I've created a tree dump how described here: How can I dump an abstract syntax tree generated by gcc into a .dot file? for this dummy script:
int fact(int n) {
if (n<=1) {
return 1;
}
return n * fact(n-1);
}
int main(void) {
int a = 4;
int res = fact(a);
return res;
}
And the image what I've got:
As I know gcc is not the best way to learn AST representation. But anyway it would be nice to understand what image's content means.
Especially what %
sign here means and a FREQ:0
statement?
The answer you link shows how to obtain the Control Flow Graph from GCC debugging dumps. So your image does not actually show a syntax tree.

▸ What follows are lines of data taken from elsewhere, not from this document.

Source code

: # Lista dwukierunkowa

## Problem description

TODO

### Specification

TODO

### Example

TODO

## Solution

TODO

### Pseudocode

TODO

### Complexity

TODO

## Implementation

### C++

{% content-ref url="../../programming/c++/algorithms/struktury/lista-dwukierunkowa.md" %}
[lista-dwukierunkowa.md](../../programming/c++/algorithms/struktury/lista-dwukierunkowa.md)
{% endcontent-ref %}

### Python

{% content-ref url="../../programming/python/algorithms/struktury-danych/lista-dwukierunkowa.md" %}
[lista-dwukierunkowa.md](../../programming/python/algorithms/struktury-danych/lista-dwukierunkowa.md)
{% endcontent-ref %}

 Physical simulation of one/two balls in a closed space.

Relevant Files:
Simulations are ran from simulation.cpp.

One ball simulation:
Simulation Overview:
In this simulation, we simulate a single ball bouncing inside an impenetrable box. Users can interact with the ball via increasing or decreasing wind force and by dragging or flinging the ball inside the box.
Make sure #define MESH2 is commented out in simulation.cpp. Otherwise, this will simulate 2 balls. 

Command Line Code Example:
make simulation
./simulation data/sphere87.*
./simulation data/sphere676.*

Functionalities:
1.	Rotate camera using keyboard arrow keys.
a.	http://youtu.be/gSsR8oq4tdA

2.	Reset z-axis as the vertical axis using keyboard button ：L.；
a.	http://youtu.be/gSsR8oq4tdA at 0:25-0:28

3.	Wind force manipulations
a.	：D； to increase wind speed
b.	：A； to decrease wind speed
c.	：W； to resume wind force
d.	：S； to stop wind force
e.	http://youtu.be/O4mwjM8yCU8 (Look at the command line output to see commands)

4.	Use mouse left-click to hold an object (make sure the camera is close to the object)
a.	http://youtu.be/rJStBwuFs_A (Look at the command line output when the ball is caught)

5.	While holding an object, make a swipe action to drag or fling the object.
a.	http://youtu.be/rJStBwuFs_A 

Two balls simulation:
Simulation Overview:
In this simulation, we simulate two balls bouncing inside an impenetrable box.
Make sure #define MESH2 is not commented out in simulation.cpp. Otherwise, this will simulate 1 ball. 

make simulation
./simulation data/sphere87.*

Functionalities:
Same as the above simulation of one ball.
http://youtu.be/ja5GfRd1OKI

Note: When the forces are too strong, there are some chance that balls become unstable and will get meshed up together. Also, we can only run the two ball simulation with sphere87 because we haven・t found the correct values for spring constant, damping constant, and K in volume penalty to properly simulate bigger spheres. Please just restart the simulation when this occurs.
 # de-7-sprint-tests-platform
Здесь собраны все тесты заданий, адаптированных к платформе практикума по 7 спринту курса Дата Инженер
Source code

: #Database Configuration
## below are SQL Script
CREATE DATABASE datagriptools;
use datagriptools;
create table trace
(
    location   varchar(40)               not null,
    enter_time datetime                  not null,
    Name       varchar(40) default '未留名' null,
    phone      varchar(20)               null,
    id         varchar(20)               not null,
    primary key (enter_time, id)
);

The GCC C front end does not have an abstract syntax tree in the classical sense. A lot of syntactic constructs are lowered during parsing, often to a bunch of goto
s. For example, c_finish_loop
has this:
/* If we have an exit condition, then we build an IF with gotos either
out of the loop, or to the top of it. If there's no exit condition,
then we just build a jump back to the top. */
exit = build_and_jump (&LABEL_EXPR_LABEL (top));
if
statements are turned into COND_EXPR
nodes. You can see that in the .original
dump (where the COND_EXPR
node is printed like a C if
statement). But there's no .dot
file generated from that pass. Once the compilation process enters the middle end, it's GIMPLE, and GIMPLE (as an SSA variant) does not represent control flow using high-level language constructs such as for
and if
statements at all.
Clang has a more traditional AST, printed by clang -Xclang -ast-dump
. It's still not suitable input for Graphviz, but at least the data is there. If your goal is to understand GCC, have a look at the C++ front end, which preserves a richer structure in the parser.